Just like humans, our beloved mutts' bodies and dietary demands change as they age. Their metabolism, activity level, and ability to fight off infections usually decrease. While some of these cannot be avoided, there are still certain body changes that you can manage with a good healthy, senior diet.
When is my dog considered a senior dog?
While size and breed are determining factors of how well your dog ages, below are rough age ranges for your mutt to be considered a senior dog:
- Small and medium dogs less than 50 pounds: 7 years old
- Large dogs up to 90 pounds: 6 years old
- Giant dogs over 90 pounds: 5 years old
Not all senior dog foods are good replacements. Unless recommended otherwise by your trusted vet, you would want to switch your mutt's current diet to a senior diet that has the same amount of (or sufficient) protein and fiber with less calories and fat.
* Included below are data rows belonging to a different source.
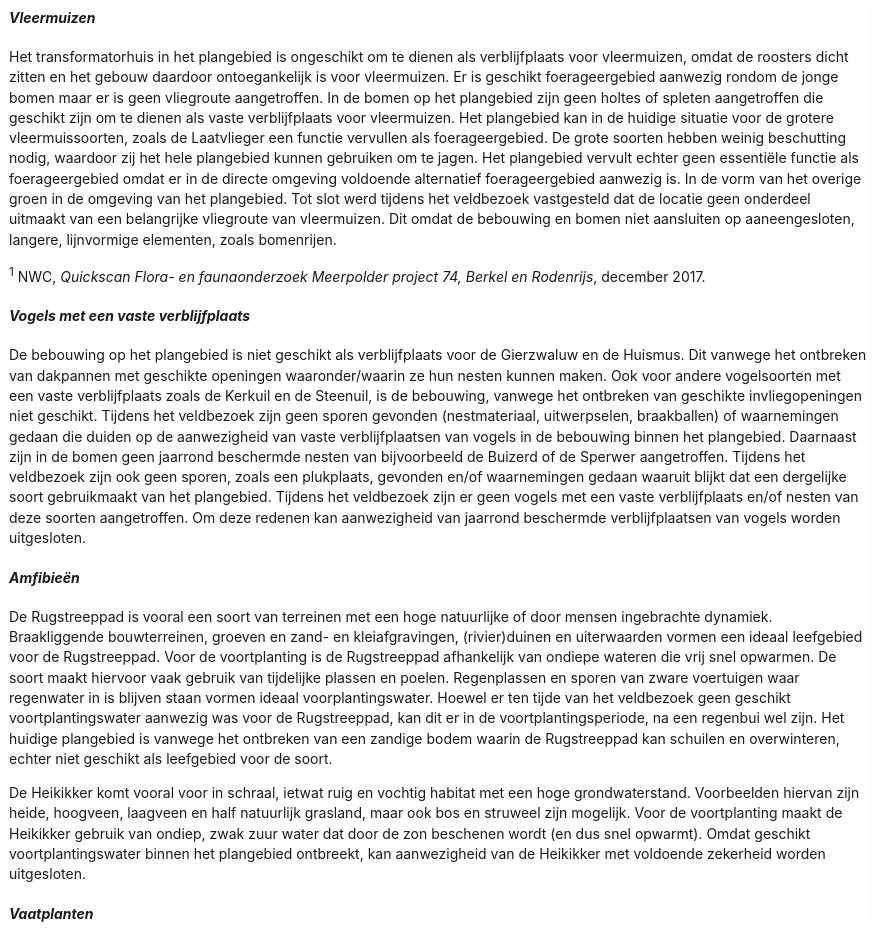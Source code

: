 #### *Vleermuizen*

Het transformatorhuis in het plangebied is ongeschikt om te dienen als verblijfplaats voor vleermuizen, omdat de roosters dicht zitten en het gebouw daardoor ontoegankelijk is voor vleermuizen. Er is geschikt foerageergebied aanwezig rondom de jonge bomen maar er is geen vliegroute aangetroffen. In de bomen op het plangebied zijn geen holtes of spleten aangetroffen die geschikt zijn om te dienen als vaste verblijfplaats voor vleermuizen. Het plangebied kan in de huidige situatie voor de grotere vleermuissoorten, zoals de Laatvlieger een functie vervullen als foerageergebied. De grote soorten hebben weinig beschutting nodig, waardoor zij het hele plangebied kunnen gebruiken om te jagen. Het plangebied vervult echter geen essentiële functie als foerageergebied omdat er in de directe omgeving voldoende alternatief foerageergebied aanwezig is. In de vorm van het overige groen in de omgeving van het plangebied. Tot slot werd tijdens het veldbezoek vastgesteld dat de locatie geen onderdeel uitmaakt van een belangrijke vliegroute van vleermuizen. Dit omdat de bebouwing en bomen niet aansluiten op aaneengesloten, langere, lijnvormige elementen, zoals bomenrijen.

<sup>1</sup> NWC, *Quickscan Flora- en faunaonderzoek Meerpolder project 74, Berkel en Rodenrijs*, december 2017.

#### *Vogels met een vaste verblijfplaats*

De bebouwing op het plangebied is niet geschikt als verblijfplaats voor de Gierzwaluw en de Huismus. Dit vanwege het ontbreken van dakpannen met geschikte openingen waaronder/waarin ze hun nesten kunnen maken. Ook voor andere vogelsoorten met een vaste verblijfplaats zoals de Kerkuil en de Steenuil, is de bebouwing, vanwege het ontbreken van geschikte invliegopeningen niet geschikt. Tijdens het veldbezoek zijn geen sporen gevonden (nestmateriaal, uitwerpselen, braakballen) of waarnemingen gedaan die duiden op de aanwezigheid van vaste verblijfplaatsen van vogels in de bebouwing binnen het plangebied. Daarnaast zijn in de bomen geen jaarrond beschermde nesten van bijvoorbeeld de Buizerd of de Sperwer aangetroffen. Tijdens het veldbezoek zijn ook geen sporen, zoals een plukplaats, gevonden en/of waarnemingen gedaan waaruit blijkt dat een dergelijke soort gebruikmaakt van het plangebied. Tijdens het veldbezoek zijn er geen vogels met een vaste verblijfplaats en/of nesten van deze soorten aangetroffen. Om deze redenen kan aanwezigheid van jaarrond beschermde verblijfplaatsen van vogels worden uitgesloten.

#### *Amfibieën*

De Rugstreeppad is vooral een soort van terreinen met een hoge natuurlijke of door mensen ingebrachte dynamiek. Braakliggende bouwterreinen, groeven en zand- en kleiafgravingen, (rivier)duinen en uiterwaarden vormen een ideaal leefgebied voor de Rugstreeppad. Voor de voortplanting is de Rugstreeppad afhankelijk van ondiepe wateren die vrij snel opwarmen. De soort maakt hiervoor vaak gebruik van tijdelijke plassen en poelen. Regenplassen en sporen van zware voertuigen waar regenwater in is blijven staan vormen ideaal voorplantingswater. Hoewel er ten tijde van het veldbezoek geen geschikt voortplantingswater aanwezig was voor de Rugstreeppad, kan dit er in de voortplantingsperiode, na een regenbui wel zijn. Het huidige plangebied is vanwege het ontbreken van een zandige bodem waarin de Rugstreeppad kan schuilen en overwinteren, echter niet geschikt als leefgebied voor de soort.

De Heikikker komt vooral voor in schraal, ietwat ruig en vochtig habitat met een hoge grondwaterstand. Voorbeelden hiervan zijn heide, hoogveen, laagveen en half natuurlijk grasland, maar ook bos en struweel zijn mogelijk. Voor de voortplanting maakt de Heikikker gebruik van ondiep, zwak zuur water dat door de zon beschenen wordt (en dus snel opwarmt). Omdat geschikt voortplantingswater binnen het plangebied ontbreekt, kan aanwezigheid van de Heikikker met voldoende zekerheid worden uitgesloten.

#### *Vaatplanten*
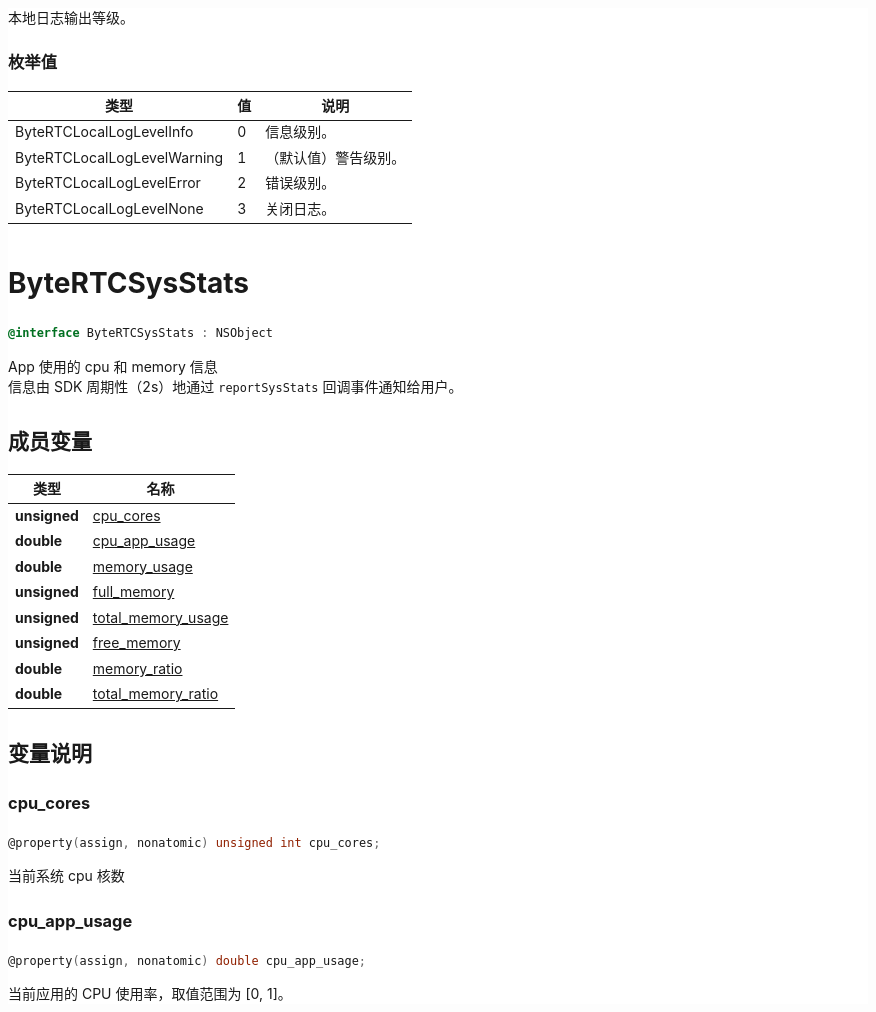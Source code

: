 本地日志输出等级。


### 枚举值
| 类型 | 值 | 说明 |
| --- | --- | --- |
| ByteRTCLocalLogLevelInfo | 0 | 信息级别。 |
| ByteRTCLocalLogLevelWarning | 1 | （默认值）警告级别。 |
| ByteRTCLocalLogLevelError | 2 | 错误级别。 |
| ByteRTCLocalLogLevelNone | 3 | 关闭日志。 |

# ByteRTCSysStats
```objectivec
@interface ByteRTCSysStats : NSObject
```

App 使用的 cpu 和 memory 信息  <br>
信息由 SDK 周期性（2s）地通过 `reportSysStats` 回调事件通知给用户。


## 成员变量
| 类型 | 名称 |
| --- | --- |
| **unsigned** | [cpu_cores](#ByteRTCSysStats-cpu_cores) |
| **double** | [cpu_app_usage](#ByteRTCSysStats-cpu_app_usage) |
| **double** | [memory_usage](#ByteRTCSysStats-memory_usage) |
| **unsigned** | [full_memory](#ByteRTCSysStats-full_memory) |
| **unsigned** | [total_memory_usage](#ByteRTCSysStats-total_memory_usage) |
| **unsigned** | [free_memory](#ByteRTCSysStats-free_memory) |
| **double** | [memory_ratio](#ByteRTCSysStats-memory_ratio) |
| **double** | [total_memory_ratio](#ByteRTCSysStats-total_memory_ratio) |

## 变量说明
<span id="ByteRTCSysStats-cpu_cores"></span>
### cpu_cores
```objectivec
@property(assign, nonatomic) unsigned int cpu_cores;
```
当前系统 cpu 核数


<span id="ByteRTCSysStats-cpu_app_usage"></span>
### cpu_app_usage
```objectivec
@property(assign, nonatomic) double cpu_app_usage;
```
当前应用的 CPU 使用率，取值范围为 [0, 1]。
The protein will help maintain your mutt's muscles, and the fiber will help with regulating its digestive system and keeping your mutt feeling full. Because of the decrease in metabolism and activity level, less calories and fat equals lower chance of gaining weight which helps prevent other unwanted diseases.
What should I do if my dog doesn't seem to be hungry?
While eating less could be a good way to maintain your mutt's weight, too much weight loss could also be unhealthy. A couple of ways to help increase your dog's caloric intake is (1) mixing some soft canned food to the dog pebbles or (2) adding a little bit of water to the dry food to help soften the pebbles for better chewing.
What other things can I do as a pet owner to help my dog's aging process?
There are many things a dog owner can help ease the aging process for their mutts. The most helpful one is taking your dog into the vet for its regular check ups. Talk to your vet about any suspicious behavioral changes, dietary needs like extra vitamins or supplements, and any other things you can do to help prevent diseases that may be arise.
Keeping your mutts happy, healthy, and hearty!